こういったアメリカ的な食文化が根付いた沖縄では、特に若い世代に大きな変化をもたらし、昔ながらの沖縄料理を食べる機会が減っていきました。戦後に生まれた世代で現在60歳以下の人たちは、子供の頃からこのような食糧環境で育っています
といったように食の欧米化が急激に進み、これまでの歴史で存在しなかったジャンクフードの存在が沖縄県民の健康寿命を大幅に下げているのです。
上の写真は「うちなー弁当」という沖縄のスーパーで買えるお弁当なのですが、見事にジャンクですよね(笑)
お酒も要因の一つに
また、お酒も大きな要因の一つ。
「バランスの良い食生活を心がけるよう、県としても様々な啓発活動を行っています。しかしながら死亡原因を見ると、日本人の三大死因と呼ばれる、がん、心疾患、脳血管疾患は沖縄県でも死因の高位を占めていますが、加えて肝疾患の死因が男女共に全国ワースト1位なのです。つまり県民がお酒を飲みすぎているという問題も浮かび上がってくるんです」(沖縄県保健医療部)

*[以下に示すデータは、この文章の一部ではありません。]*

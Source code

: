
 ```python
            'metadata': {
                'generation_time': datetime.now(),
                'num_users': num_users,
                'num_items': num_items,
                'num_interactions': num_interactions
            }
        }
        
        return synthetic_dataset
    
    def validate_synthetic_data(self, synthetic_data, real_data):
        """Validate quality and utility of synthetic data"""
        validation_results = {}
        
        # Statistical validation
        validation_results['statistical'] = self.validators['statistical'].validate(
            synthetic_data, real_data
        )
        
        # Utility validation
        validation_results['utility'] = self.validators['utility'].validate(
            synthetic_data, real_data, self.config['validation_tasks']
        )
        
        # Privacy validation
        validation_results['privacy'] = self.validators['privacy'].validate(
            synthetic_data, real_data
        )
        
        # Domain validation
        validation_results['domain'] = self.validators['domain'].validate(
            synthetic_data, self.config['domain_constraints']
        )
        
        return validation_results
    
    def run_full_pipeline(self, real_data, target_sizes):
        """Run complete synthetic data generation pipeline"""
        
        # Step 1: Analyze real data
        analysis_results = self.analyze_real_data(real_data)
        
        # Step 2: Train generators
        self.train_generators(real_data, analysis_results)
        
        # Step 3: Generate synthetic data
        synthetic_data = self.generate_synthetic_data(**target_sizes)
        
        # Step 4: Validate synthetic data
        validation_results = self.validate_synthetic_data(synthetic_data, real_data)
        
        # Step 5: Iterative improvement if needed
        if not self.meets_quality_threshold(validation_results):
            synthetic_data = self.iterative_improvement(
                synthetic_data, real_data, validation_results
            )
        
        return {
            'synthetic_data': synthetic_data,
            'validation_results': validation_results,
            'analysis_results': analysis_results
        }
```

沖縄を含めた九州の人達というとお酒をよく飲んでいるイメージが強いのですが、もちろん沖縄も例外ではありません。
泡盛やハブ酒などはすごく有名ですよね。
もちろんお酒を飲むのも大好きなのですが、それが災いし、肝疾患の死因が男女ともに全国ワースト1位。
それに沖縄には独特な習慣があり、それもお酒の飲みすぎに拍車をかけているようなのです。
例えば沖縄では、地縁・血縁に根ざした“模合(もあい)”というグループがあり、かつては地域の金融システムとして機能していました。ところが今は、呑み会のグループに変容していることも少なくないんです。具体的には、毎月に1度、酒宴が開かれます。社交的な人は模合を掛け持ちしているので、更に飲酒機会は増えます。
更に車社会ですから終電を気にせず呑みますし、これが運動不足の原因にもなっています。
今は飲酒運転は厳罰ですが、もしかしたら割とゆるゆるな沖縄では今でも平気で見逃されているのかもしれません。
そのため、深酒、夜更かし、食べすぎ、運動不足などの原因が相まって肝機能障害を助長しているのだと思います。
沖縄クライシスは日本クライシスになりえる
最後に沖縄に起きている変化は日本全体にも起きうることだと警鐘もならされています。
それは何故かというと、日本にマクドナルドが出来たその8年も前にすでに沖縄にA&W(アート&ワイン)というアメリカのファストフードチェーンがオープンしているのです。
そのため、本土の人間よりもファーストフードの流入が早く、食の欧米化も早く起きているということで、今では同じくらいの食習慣になっていますが、その影響は沖縄人の方が早く、本土の人間もいずれ同じようになっていくといわれています。
まあ、今ではどの地域にも物流が行き届いているので、健康に関しては自分で選び管理する時代です。
ただ、コンビニ弁当や清涼飲料水ばかりをとっている一人暮らしの男性は気をつけた方がいいですね。
自炊をしなければ必然的に味の濃いものを摂る機会が多くなりますので、ジャンクフードでなくても食には十分に注意しましょう。